Related: The 6 Best Cities for Airbnb Investment

1.) Oakland, California

Transient Occupancy Tax. You’ll hear that term a few more times in this blog. This tax is set for hotels and short-term rentals in California and many other states. According to Airbnb, hosts in Oakland are required to pay 14% of the listing price (including cleaning fees) as a transient occupancy tax for reservations that are 30 days or less.

By Oakland’s definition, a short-term rental is used for 30 days or less, so Airbnb is included by default. Hotels are also required to pay at the same rate for this tax. So why is Oakland on this list if both short-term rentals and hotels pay the same rate for this tax? Well, according to the Roomscore report, short-term rentals in Oakland pay a higher rate in gross-receipts tax. In other words, Airbnb guests in Oakland have to pay more in the overall taxes of their property compared to hotels.

2.) San Francisco

Once again, the transient occupancy tax is implemented. Just like in the previous Californian city, San Fran’s transient occupancy tax rate is at 14%, including any guest fees and cleaning fees. Unlike Oakland’s tax rate, however, the tax applies to reservations that are 29 days or less. Just like Oakland, the tax is collected and remitted by Airbnb. However, unlike Oakland, you may not have to pay the transient occupancy tax. Airbnb is the only Qualified Website Company in San Francisco. So, if you only rent through Airbnb, you aren’t required to pay the transient occupancy tax. San Francisco and Airbnb have a history of legal issues, to say the least. Be sure to check out the most recent complication here.

3.) Portland, Oregon

Unlike the two previous cities, Portland hosts are required to pay a transient lodging tax. As a matter of fact, Portland is unlike all other cities in the country in this regard; it is the only city that requires short-term rentals to pay a transient lodging tax. A transient lodging tax is a tax on renting rooms to transient occupants, i.e. guests, for any time less than 90 days. As in most cities, a short-term rental is defined as a rental for guests for 30 days or less. According to Airbnb, Portland hosts are required to pay a transient lodging tax of 6% of the listing price and cleaning fees. Even with its Airbnb taxes and fees issues, Portland is a great place to rent for this year, whether it’s traditional or Airbnb.

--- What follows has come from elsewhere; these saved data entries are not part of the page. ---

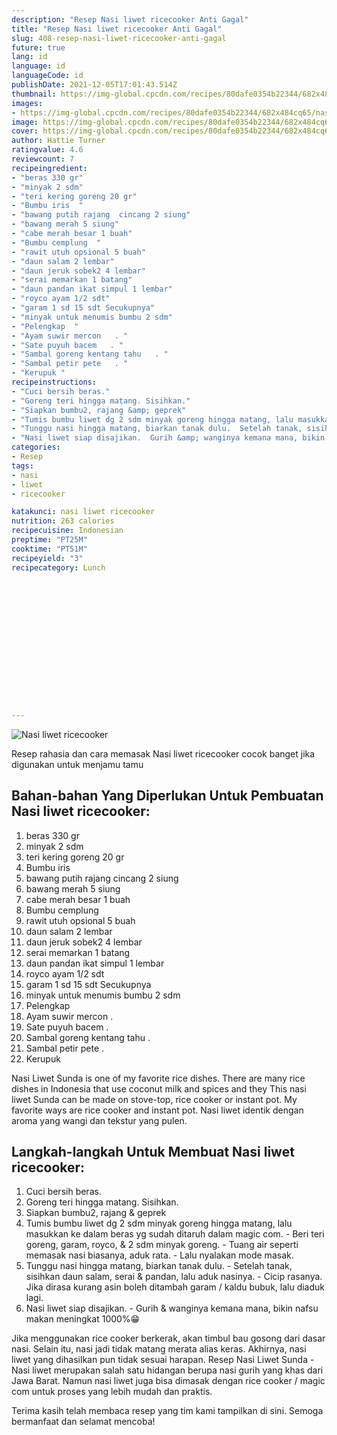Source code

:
 ```yaml
---
description: "Resep Nasi liwet ricecooker Anti Gagal"
title: "Resep Nasi liwet ricecooker Anti Gagal"
slug: 408-resep-nasi-liwet-ricecooker-anti-gagal
future: true
lang: id
language: id
languageCode: id
publishDate: 2021-12-05T17:01:43.514Z 
thumbnail: https://img-global.cpcdn.com/recipes/80dafe0354b22344/682x484cq65/nasi-liwet-ricecooker-foto-resep-utama.png
images:
- https://img-global.cpcdn.com/recipes/80dafe0354b22344/682x484cq65/nasi-liwet-ricecooker-foto-resep-utama.png
image: https://img-global.cpcdn.com/recipes/80dafe0354b22344/682x484cq65/nasi-liwet-ricecooker-foto-resep-utama.png
cover: https://img-global.cpcdn.com/recipes/80dafe0354b22344/682x484cq65/nasi-liwet-ricecooker-foto-resep-utama.png
author: Hattie Turner
ratingvalue: 4.6
reviewcount: 7
recipeingredient:
- "beras 330 gr"
- "minyak 2 sdm"
- "teri kering goreng 20 gr"
- "Bumbu iris  "
- "bawang putih rajang  cincang 2 siung"
- "bawang merah 5 siung"
- "cabe merah besar 1 buah"
- "Bumbu cemplung  "
- "rawit utuh opsional 5 buah"
- "daun salam 2 lembar"
- "daun jeruk sobek2 4 lembar"
- "serai memarkan 1 batang"
- "daun pandan ikat simpul 1 lembar"
- "royco ayam 1/2 sdt"
- "garam 1 sd 15 sdt Secukupnya"
- "minyak untuk menumis bumbu 2 sdm"
- "Pelengkap  "
- "Ayam suwir mercon   . "
- "Sate puyuh bacem   . "
- "Sambal goreng kentang tahu   . "
- "Sambal petir pete   . "
- "Kerupuk "
recipeinstructions:
- "Cuci bersih beras."
- "Goreng teri hingga matang. Sisihkan."
- "Siapkan bumbu2, rajang &amp; geprek"
- "Tumis bumbu liwet dg 2 sdm minyak goreng hingga matang, lalu masukkan ke dalam beras yg sudah ditaruh dalam magic com. Beri teri goreng, garam, royco, &amp; 2 sdm minyak goreng. Tuang air seperti memasak nasi biasanya, aduk rata. Lalu nyalakan mode masak."
- "Tunggu nasi hingga matang, biarkan tanak dulu.  Setelah tanak, sisihkan daun salam, serai &amp; pandan, lalu aduk nasinya. Cicip rasanya. Jika dirasa kurang asin boleh ditambah garam / kaldu bubuk, lalu diaduk lagi."
- "Nasi liwet siap disajikan.  Gurih &amp; wanginya kemana mana, bikin nafsu makan meningkat 1000%😁"
categories:
- Resep
tags:
- nasi
- liwet
- ricecooker

katakunci: nasi liwet ricecooker 
nutrition: 263 calories
recipecuisine: Indonesian
preptime: "PT25M"
cooktime: "PT51M"
recipeyield: "3"
recipecategory: Lunch


     
    
    
    
    
    
    
    
    
    
    
      
    
---
```



![Nasi liwet ricecooker](https://img-global.cpcdn.com/recipes/80dafe0354b22344/682x484cq65/nasi-liwet-ricecooker-foto-resep-utama.png)

Resep rahasia dan cara memasak  Nasi liwet ricecooker cocok banget jika digunakan untuk menjamu tamu

<!--inarticleads1-->

## Bahan-bahan Yang Diperlukan Untuk Pembuatan Nasi liwet ricecooker:

1. beras 330 gr
1. minyak 2 sdm
1. teri kering goreng 20 gr
1. Bumbu iris  
1. bawang putih rajang  cincang 2 siung
1. bawang merah 5 siung
1. cabe merah besar 1 buah
1. Bumbu cemplung  
1. rawit utuh opsional 5 buah
1. daun salam 2 lembar
1. daun jeruk sobek2 4 lembar
1. serai memarkan 1 batang
1. daun pandan ikat simpul 1 lembar
1. royco ayam 1/2 sdt
1. garam 1 sd 15 sdt Secukupnya
1. minyak untuk menumis bumbu 2 sdm
1. Pelengkap  
1. Ayam suwir mercon   . 
1. Sate puyuh bacem   . 
1. Sambal goreng kentang tahu   . 
1. Sambal petir pete   . 
1. Kerupuk 

Nasi Liwet Sunda is one of my favorite rice dishes. There are many rice dishes in Indonesia that use coconut milk and spices and they This nasi liwet Sunda can be made on stove-top, rice cooker or instant pot. My favorite ways are rice cooker and instant pot. Nasi liwet identik dengan aroma yang wangi dan tekstur yang pulen. 

<!--inarticleads2-->

## Langkah-langkah Untuk Membuat Nasi liwet ricecooker:

1. Cuci bersih beras.
1. Goreng teri hingga matang. Sisihkan.
1. Siapkan bumbu2, rajang &amp; geprek
1. Tumis bumbu liwet dg 2 sdm minyak goreng hingga matang, lalu masukkan ke dalam beras yg sudah ditaruh dalam magic com. - Beri teri goreng, garam, royco, &amp; 2 sdm minyak goreng. - Tuang air seperti memasak nasi biasanya, aduk rata. - Lalu nyalakan mode masak.
1. Tunggu nasi hingga matang, biarkan tanak dulu.  - Setelah tanak, sisihkan daun salam, serai &amp; pandan, lalu aduk nasinya. - Cicip rasanya. Jika dirasa kurang asin boleh ditambah garam / kaldu bubuk, lalu diaduk lagi.
1. Nasi liwet siap disajikan.  - Gurih &amp; wanginya kemana mana, bikin nafsu makan meningkat 1000%😁


Jika menggunakan rice cooker berkerak, akan timbul bau gosong dari dasar nasi. Selain itu, nasi jadi tidak matang merata alias keras. Akhirnya, nasi liwet yang dihasilkan pun tidak sesuai harapan. Resep Nasi Liwet Sunda - Nasi liwet merupakan salah satu hidangan berupa nasi gurih yang khas dari Jawa Barat. Namun nasi liwet juga bisa dimasak dengan rice cooker / magic com untuk proses yang lebih mudah dan praktis. 

Terima kasih telah membaca resep yang tim kami tampilkan di sini. Semoga bermanfaat dan selamat mencoba!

Related: Why a Portland Investment Property is a Great Choice in 2017

4.) Orlando, Florida

The City Beautiful isn’t so beautiful when it comes to the different Airbnb taxes and fees hosts have to take into account. For starters, there’s the tourist development tax. In Orange County, where Orlando is located, this tax is at 6% of the listing price including cleaning fees for reservations of 182 days or less. Then there’s the transient rental tax, in which all counties of the state must pay. Just like the tourist development tax, this tax is set as 6% of the listing price including cleaning fees for reservations of 182 days or less. Finally, there’s the discretionary sales tax. Like the development tax, this tax applies to all Florida counties. This tax is at 0.5-1.5% of the listing plus cleaning fees. Why are Orlando’s taxes applicable for 182 days or less? A short-term rental in the city is set for 6 months or less, unlike 30 days or less in most cities.

5.) Galveston, Texas

The Island of Texas has a relatively similar Airbnb taxes and fees rate compared to the other cities on this list. A total of 15% of the listing price and cleaning fees, 9% from local tax and 6% from state hotel occupancy tax, accounts for the Airbnb taxes and fees of Galveston. The hotel occupancy tax is pretty moderate itself, sure. However, according to the Roomscore report, hosts must report on this tax monthly, regardless of rental activity. Sounds annoying, because it is. Nonetheless, the city was an A+ in the report, so the overall impact of the city’s regulations may not be very detrimental.

All in all, Airbnb taxes and fees should be in the back of every host’s mind. It may not worsen the overall hosting experience, as in Galveston and Orlando. Regardless, the Airbnb taxes and fees rules of these two cities, and the others mentioned, are not pleasant. At all.